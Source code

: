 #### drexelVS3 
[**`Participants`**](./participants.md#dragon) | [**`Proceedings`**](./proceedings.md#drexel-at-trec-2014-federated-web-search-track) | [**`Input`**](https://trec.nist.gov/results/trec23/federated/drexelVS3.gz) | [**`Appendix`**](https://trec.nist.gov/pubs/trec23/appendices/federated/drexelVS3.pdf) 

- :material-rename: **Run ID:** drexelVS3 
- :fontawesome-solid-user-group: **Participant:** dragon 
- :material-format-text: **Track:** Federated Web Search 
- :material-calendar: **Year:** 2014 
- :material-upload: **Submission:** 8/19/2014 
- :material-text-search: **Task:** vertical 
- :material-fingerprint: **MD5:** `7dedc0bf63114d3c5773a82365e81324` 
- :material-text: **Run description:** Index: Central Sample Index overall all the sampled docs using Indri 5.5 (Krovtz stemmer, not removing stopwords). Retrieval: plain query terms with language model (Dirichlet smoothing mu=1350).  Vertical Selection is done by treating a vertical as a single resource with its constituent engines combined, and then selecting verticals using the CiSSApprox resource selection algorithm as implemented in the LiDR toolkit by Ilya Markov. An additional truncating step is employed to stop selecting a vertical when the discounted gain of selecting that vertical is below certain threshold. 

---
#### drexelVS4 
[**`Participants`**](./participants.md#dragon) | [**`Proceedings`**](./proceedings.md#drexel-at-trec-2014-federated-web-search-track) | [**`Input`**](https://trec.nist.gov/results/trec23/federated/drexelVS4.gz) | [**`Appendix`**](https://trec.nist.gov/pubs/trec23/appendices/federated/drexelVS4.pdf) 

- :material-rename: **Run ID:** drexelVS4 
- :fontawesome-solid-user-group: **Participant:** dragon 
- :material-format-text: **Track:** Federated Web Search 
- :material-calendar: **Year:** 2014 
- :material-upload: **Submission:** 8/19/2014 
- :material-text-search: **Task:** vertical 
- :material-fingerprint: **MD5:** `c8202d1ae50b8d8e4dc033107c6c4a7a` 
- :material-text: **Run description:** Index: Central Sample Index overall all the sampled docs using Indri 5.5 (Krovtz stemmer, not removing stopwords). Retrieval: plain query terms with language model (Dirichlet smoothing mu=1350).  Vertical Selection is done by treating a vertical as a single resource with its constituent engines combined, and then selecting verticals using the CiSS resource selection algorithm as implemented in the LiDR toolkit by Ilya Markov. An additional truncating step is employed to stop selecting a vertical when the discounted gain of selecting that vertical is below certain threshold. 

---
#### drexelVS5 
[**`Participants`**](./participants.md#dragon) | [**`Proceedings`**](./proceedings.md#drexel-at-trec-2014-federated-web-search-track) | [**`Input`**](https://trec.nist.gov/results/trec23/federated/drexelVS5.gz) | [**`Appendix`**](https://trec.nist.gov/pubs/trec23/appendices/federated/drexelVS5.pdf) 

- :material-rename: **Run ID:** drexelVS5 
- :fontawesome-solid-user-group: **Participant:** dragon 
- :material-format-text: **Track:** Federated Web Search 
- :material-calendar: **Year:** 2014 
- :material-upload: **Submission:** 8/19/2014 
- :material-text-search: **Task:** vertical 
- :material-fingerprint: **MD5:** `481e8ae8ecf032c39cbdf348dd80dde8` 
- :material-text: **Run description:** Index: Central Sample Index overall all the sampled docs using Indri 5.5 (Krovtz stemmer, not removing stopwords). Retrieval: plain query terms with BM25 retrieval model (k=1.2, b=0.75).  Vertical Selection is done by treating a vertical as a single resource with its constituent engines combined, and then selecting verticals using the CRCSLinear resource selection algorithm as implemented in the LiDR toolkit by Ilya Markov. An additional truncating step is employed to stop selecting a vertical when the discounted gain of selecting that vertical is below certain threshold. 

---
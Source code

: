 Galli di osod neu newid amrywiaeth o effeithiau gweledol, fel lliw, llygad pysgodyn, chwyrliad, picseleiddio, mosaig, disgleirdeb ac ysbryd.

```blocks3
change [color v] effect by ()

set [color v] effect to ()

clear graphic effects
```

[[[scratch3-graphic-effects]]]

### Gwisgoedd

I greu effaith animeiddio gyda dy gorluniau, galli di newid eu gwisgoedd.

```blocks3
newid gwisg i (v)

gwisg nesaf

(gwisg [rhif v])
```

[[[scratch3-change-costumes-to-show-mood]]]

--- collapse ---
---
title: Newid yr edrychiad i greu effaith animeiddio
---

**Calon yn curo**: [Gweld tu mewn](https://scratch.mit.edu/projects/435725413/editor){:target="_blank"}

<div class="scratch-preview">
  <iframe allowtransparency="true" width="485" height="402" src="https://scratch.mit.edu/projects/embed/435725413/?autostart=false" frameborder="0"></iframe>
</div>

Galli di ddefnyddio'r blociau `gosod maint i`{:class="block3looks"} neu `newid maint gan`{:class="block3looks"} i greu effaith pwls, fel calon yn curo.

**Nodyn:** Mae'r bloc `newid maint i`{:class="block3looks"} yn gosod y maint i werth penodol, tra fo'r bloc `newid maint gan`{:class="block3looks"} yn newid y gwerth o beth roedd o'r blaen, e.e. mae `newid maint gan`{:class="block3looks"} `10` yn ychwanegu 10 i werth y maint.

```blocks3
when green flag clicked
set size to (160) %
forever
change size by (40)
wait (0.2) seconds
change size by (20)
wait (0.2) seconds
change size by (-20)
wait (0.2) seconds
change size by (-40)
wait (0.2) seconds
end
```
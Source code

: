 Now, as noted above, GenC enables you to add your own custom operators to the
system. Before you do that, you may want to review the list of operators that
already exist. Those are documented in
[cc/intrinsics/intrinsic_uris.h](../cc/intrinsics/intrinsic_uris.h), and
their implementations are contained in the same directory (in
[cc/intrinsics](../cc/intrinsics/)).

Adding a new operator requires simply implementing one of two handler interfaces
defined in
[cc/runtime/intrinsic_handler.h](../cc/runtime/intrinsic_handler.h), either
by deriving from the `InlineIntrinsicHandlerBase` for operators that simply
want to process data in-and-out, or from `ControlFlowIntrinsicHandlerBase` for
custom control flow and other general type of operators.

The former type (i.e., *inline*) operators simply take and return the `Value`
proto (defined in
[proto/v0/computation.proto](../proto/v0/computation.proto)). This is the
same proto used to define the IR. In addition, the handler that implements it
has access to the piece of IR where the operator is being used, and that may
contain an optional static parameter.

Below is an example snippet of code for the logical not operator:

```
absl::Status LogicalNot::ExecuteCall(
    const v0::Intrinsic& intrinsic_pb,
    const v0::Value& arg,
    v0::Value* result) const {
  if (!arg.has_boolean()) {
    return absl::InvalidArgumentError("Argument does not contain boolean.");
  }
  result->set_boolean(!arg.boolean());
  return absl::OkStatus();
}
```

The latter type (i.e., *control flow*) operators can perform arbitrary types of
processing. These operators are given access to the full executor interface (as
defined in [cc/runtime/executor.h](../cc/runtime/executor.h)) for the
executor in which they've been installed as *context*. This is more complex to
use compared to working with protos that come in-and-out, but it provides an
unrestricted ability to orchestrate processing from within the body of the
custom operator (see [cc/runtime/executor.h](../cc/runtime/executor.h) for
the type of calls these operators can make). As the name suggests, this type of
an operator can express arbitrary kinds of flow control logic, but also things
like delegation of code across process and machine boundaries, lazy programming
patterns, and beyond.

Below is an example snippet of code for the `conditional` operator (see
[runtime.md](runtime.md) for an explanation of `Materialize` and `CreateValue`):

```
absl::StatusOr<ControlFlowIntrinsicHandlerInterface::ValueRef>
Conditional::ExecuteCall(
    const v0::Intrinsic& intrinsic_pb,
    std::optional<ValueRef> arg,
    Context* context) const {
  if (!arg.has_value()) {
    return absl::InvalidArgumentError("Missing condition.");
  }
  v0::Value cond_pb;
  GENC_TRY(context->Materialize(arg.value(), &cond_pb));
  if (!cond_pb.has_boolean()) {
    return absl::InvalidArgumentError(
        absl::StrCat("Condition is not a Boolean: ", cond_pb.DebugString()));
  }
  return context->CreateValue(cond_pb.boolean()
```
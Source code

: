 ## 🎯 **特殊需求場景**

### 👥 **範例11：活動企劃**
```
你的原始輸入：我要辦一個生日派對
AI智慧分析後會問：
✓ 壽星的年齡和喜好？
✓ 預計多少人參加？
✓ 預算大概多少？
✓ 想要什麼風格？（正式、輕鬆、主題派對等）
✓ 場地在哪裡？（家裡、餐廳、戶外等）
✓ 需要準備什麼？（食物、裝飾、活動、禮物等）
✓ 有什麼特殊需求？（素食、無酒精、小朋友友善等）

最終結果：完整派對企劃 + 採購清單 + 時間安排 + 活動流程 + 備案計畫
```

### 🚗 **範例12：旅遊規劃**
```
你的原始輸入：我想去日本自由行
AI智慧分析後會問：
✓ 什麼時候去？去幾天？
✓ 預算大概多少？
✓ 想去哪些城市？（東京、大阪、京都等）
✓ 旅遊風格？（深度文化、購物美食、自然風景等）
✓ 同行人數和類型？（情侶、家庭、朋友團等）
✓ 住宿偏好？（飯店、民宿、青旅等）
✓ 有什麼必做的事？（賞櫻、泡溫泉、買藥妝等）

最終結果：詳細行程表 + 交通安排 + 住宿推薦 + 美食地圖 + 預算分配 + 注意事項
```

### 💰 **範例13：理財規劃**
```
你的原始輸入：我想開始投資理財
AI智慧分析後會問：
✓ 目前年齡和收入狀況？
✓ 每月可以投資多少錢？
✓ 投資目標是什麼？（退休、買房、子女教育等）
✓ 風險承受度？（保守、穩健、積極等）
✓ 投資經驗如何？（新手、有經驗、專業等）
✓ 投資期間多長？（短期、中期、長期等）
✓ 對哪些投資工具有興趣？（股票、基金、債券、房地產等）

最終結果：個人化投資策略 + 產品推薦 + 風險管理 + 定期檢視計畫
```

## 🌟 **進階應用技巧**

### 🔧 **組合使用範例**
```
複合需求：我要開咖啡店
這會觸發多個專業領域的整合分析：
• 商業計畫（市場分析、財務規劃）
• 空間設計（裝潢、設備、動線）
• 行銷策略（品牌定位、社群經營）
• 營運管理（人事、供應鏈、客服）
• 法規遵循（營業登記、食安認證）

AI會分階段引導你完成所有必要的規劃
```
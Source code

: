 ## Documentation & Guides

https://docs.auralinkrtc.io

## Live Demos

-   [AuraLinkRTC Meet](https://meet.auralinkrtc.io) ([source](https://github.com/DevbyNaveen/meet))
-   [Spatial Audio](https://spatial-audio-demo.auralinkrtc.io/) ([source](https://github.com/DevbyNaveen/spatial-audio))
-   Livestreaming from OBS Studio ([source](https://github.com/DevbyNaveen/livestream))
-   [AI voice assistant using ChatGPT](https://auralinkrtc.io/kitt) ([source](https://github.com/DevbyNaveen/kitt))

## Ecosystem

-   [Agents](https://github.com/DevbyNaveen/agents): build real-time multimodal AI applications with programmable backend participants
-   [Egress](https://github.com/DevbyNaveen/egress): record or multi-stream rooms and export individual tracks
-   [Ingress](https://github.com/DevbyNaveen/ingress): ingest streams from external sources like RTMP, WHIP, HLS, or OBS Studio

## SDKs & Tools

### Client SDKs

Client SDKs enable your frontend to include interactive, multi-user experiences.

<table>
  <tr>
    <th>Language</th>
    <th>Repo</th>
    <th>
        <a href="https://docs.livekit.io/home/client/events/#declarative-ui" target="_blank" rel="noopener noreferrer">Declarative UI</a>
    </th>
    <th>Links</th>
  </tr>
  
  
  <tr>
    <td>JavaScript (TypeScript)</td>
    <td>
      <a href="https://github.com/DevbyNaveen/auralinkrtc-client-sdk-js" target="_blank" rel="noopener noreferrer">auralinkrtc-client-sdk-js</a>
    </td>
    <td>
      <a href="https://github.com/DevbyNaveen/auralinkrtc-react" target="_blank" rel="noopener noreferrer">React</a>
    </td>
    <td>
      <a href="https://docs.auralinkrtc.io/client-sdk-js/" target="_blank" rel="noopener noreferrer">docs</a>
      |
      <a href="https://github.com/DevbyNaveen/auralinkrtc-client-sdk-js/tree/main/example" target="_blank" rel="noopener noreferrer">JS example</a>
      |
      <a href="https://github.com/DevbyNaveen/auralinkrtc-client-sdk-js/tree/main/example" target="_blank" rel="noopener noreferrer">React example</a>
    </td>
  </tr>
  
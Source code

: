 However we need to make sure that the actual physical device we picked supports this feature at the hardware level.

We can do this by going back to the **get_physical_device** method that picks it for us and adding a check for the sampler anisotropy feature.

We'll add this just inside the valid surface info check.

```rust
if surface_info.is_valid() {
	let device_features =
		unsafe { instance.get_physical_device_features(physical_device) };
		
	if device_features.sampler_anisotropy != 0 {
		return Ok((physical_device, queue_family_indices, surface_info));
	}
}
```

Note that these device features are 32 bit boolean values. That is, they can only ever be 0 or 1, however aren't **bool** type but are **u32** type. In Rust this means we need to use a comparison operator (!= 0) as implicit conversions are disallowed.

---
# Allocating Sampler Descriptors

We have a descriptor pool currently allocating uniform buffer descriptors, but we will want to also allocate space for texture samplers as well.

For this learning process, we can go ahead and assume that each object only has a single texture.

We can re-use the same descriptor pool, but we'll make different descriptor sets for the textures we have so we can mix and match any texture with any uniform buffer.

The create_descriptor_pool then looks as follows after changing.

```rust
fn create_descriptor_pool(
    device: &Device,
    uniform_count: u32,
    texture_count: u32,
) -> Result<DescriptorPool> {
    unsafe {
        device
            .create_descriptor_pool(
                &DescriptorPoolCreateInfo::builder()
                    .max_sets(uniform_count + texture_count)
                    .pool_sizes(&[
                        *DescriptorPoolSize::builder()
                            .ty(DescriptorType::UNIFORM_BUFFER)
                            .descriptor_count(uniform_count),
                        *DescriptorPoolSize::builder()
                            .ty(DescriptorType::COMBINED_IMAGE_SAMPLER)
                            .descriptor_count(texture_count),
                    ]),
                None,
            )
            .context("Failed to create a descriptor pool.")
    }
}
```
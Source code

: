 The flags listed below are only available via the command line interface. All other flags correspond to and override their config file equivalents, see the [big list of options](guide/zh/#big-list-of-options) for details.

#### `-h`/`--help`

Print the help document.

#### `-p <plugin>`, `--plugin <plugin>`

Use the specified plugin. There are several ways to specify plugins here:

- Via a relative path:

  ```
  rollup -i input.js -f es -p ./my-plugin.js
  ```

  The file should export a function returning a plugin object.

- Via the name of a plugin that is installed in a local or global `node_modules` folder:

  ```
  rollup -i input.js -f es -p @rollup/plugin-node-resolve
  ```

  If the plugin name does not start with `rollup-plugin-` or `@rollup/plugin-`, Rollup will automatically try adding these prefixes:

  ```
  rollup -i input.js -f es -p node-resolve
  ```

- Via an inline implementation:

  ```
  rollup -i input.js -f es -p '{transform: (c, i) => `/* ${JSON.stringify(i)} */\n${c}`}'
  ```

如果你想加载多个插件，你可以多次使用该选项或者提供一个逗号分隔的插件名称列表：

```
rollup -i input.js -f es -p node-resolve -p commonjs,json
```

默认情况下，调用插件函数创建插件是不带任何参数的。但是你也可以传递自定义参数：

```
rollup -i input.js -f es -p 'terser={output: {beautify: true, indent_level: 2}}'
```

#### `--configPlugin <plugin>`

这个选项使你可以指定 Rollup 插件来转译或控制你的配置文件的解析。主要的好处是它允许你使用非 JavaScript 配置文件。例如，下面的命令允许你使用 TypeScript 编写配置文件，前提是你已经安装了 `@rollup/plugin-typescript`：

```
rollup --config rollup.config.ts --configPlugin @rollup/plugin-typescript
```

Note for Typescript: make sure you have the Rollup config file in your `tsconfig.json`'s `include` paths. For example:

*What is being asked:* Gather from the records above every line containing the string "same".

*Solved problem:*
their implementations are contained in the same directory (in
same proto used to define the IR. In addition, the handler that implements it
We can re-use the same descriptor pool, but we'll make different descriptor sets for the textures we have so we can mix and match any texture with any uniform buffer.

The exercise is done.